**Material shown:**
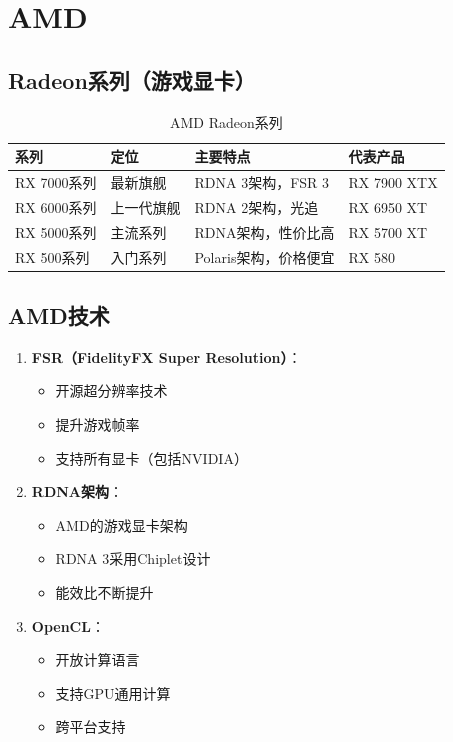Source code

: \documentclass[12pt,UTF8]{ctexbook}
\begin{document}
\chapter{AMD}

\section{Radeon系列（游戏显卡）}

\begin{table}[H]
    \centering
    \begin{tabular}{|p{2cm}|p{3cm}|p{5cm}|p{3cm}|}
        \hline
        \textbf{系列} & \textbf{定位} & \textbf{主要特点} & \textbf{代表产品} \\
        \hline
        RX 7000系列 & 最新旗舰 & RDNA 3架构，FSR 3 & RX 7900 XTX \\
        \hline
        RX 6000系列 & 上一代旗舰 & RDNA 2架构，光追 & RX 6950 XT \\
        \hline
        RX 5000系列 & 主流系列 & RDNA架构，性价比高 & RX 5700 XT \\
        \hline
        RX 500系列 & 入门系列 & Polaris架构，价格便宜 & RX 580 \\
        \hline
    \end{tabular}
    \caption{AMD Radeon系列}
    \label{tab:amd_radeon}
\end{table}

\section{AMD技术}

\begin{enumerate}
    \item \textbf{FSR（FidelityFX Super Resolution）}：
    \begin{itemize}[leftmargin=2em]
        \item 开源超分辨率技术
        \item 提升游戏帧率
        \item 支持所有显卡（包括NVIDIA）
    \end{itemize}
    
    \item \textbf{RDNA架构}：
    \begin{itemize}[leftmargin=2em]
        \item AMD的游戏显卡架构
        \item RDNA 3采用Chiplet设计
        \item 能效比不断提升
    \end{itemize}
    
    \item \textbf{OpenCL}：
    \begin{itemize}[leftmargin=2em]
        \item 开放计算语言
        \item 支持GPU通用计算
        \item 跨平台支持
    \end{itemize}
\end{enumerate}
\end{document}
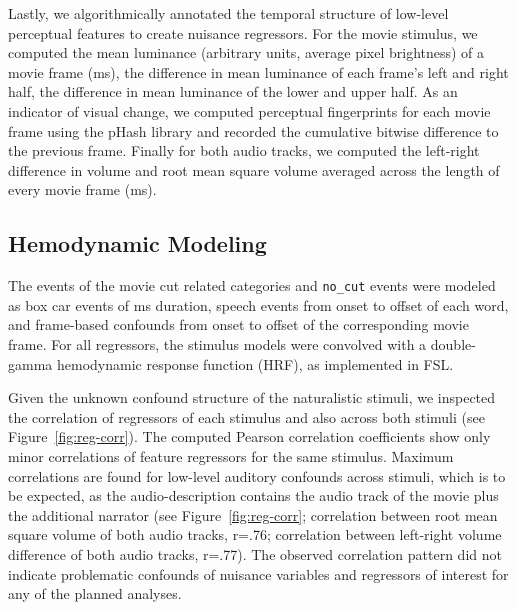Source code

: \documentclass[english,11pt]{article}
\begin{document}
Lastly, we algorithmically annotated the temporal structure of low-level
perceptual features to create nuisance regressors.
For the movie stimulus, we computed the mean luminance (arbitrary units,
average pixel brightness) of a movie frame (\unit[40]{ms}), the difference in
mean luminance of each frame's left and right half, the difference in mean
luminance of the lower and upper half. As an indicator of visual change, we
computed perceptual fingerprints for each movie frame using the pHash library
\citep{zauner2010implementation} and recorded the cumulative bitwise
difference to the previous frame.
Finally for both audio tracks, we computed the left-right difference in volume
and root mean square volume averaged across the length of every movie frame
(\unit[40]{ms}).


\subsection*{Hemodynamic Modeling}

The events of the movie cut related categories and \texttt{no\_cut} events were
modeled as box car events of \unit[200]{ms} duration,
%
speech events from onset to offset of each word, and frame-based confounds from
onset to offset of the corresponding movie frame.
For all regressors, the stimulus models were convolved with a double-gamma
hemodynamic response function (HRF), as implemented in FSL.

Given the unknown confound structure of the naturalistic stimuli, we inspected
the correlation of regressors of each stimulus and
also across both stimuli (see Figure~\ref{fig:reg-corr}).
The computed Pearson correlation coefficients show only minor correlations of
feature regressors for the same stimulus.
Maximum correlations are found for low-level auditory confounds across
stimuli,
which is to be expected, as the audio-description contains the audio track of
the movie plus the additional narrator (see Figure~\ref{fig:reg-corr}; correlation
between root mean square volume of both audio tracks, r=.76; correlation between
left-right volume difference of both audio tracks, r=.77).
The observed correlation pattern did not indicate problematic confounds of
nuisance variables and regressors of interest for any of the planned analyses.
\end{document}
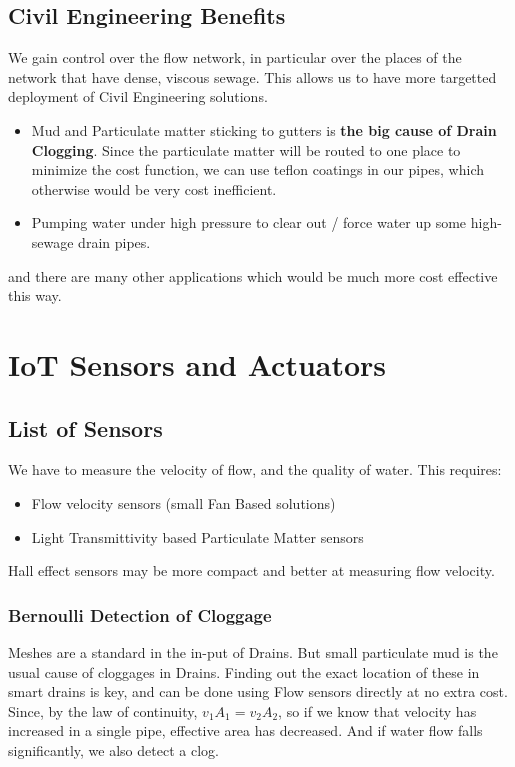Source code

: \documentclass{article}
\begin{document}
\subsection{Civil Engineering Benefits}

We gain control over the flow network, in particular over the places of the network that have dense, viscous sewage. This allows us to have more targetted deployment of Civil Engineering solutions.
\begin{itemize}
    \item Mud and Particulate matter sticking to gutters is \textbf{the big cause of Drain Clogging}. Since the particulate matter will be routed to one place to minimize the cost function, we can use teflon coatings in our pipes, which otherwise would be very cost inefficient.
    \item Pumping water under high pressure to clear out / force water up some high-sewage drain pipes.
\end{itemize}
and there are many other applications which would be much more cost effective this way.

\section{IoT Sensors and Actuators}

\subsection{List of Sensors}

We have to measure the velocity of flow, and the quality of water.
This requires:
\begin{itemize}
    \item Flow velocity sensors (small Fan Based solutions)
    \item Light Transmittivity based Particulate Matter sensors
\end{itemize}
Hall effect sensors may be more compact and better at measuring flow velocity.

\subsubsection{Bernoulli Detection of Cloggage}

Meshes are a standard in the in-put of Drains. But small particulate mud is the usual cause of cloggages in Drains. Finding out the exact location of these in smart drains is key, and can be done using Flow sensors directly at no extra cost.
Since, by the law of continuity, $v_1 A_1 = v_2 A_2$, so if we know that velocity has increased in a single pipe, effective area has decreased. And if water flow falls significantly, we also detect a clog.
\end{document}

**Exercise:** Only the lines from the start of the records through the line containing "For the movie" should be repeated, word for word, with the pictures left out.

**Exercise response:**
Source code

: \documentclass[12pt,UTF8]{ctexbook}
\begin{document}
\chapter{AMD}

\section{Radeon系列（游戏显卡）}

\begin{table}[H]
    \centering
    \begin{tabular}{|p{2cm}|p{3cm}|p{5cm}|p{3cm}|}
        \hline
        \textbf{系列} & \textbf{定位} & \textbf{主要特点} & \textbf{代表产品} \\
        \hline
        RX 7000系列 & 最新旗舰 & RDNA 3架构，FSR 3 & RX 7900 XTX \\
        \hline
        RX 6000系列 & 上一代旗舰 & RDNA 2架构，光追 & RX 6950 XT \\
        \hline
        RX 5000系列 & 主流系列 & RDNA架构，性价比高 & RX 5700 XT \\
        \hline
        RX 500系列 & 入门系列 & Polaris架构，价格便宜 & RX 580 \\
        \hline
    \end{tabular}
    \caption{AMD Radeon系列}
    \label{tab:amd_radeon}
\end{table}

\section{AMD技术}

\begin{enumerate}
    \item \textbf{FSR（FidelityFX Super Resolution）}：
    \begin{itemize}[leftmargin=2em]
        \item 开源超分辨率技术
        \item 提升游戏帧率
        \item 支持所有显卡（包括NVIDIA）
    \end{itemize}
    
    \item \textbf{RDNA架构}：
    \begin{itemize}[leftmargin=2em]
        \item AMD的游戏显卡架构
        \item RDNA 3采用Chiplet设计
        \item 能效比不断提升
    \end{itemize}
    
    \item \textbf{OpenCL}：
    \begin{itemize}[leftmargin=2em]
        \item 开放计算语言
        \item 支持GPU通用计算
        \item 跨平台支持
    \end{itemize}
\end{enumerate}
\end{document}
Source code

: \documentclass[english,11pt]{article}
\begin{document}
Lastly, we algorithmically annotated the temporal structure of low-level
perceptual features to create nuisance regressors.
For the movie stimulus, we computed the mean luminance (arbitrary units,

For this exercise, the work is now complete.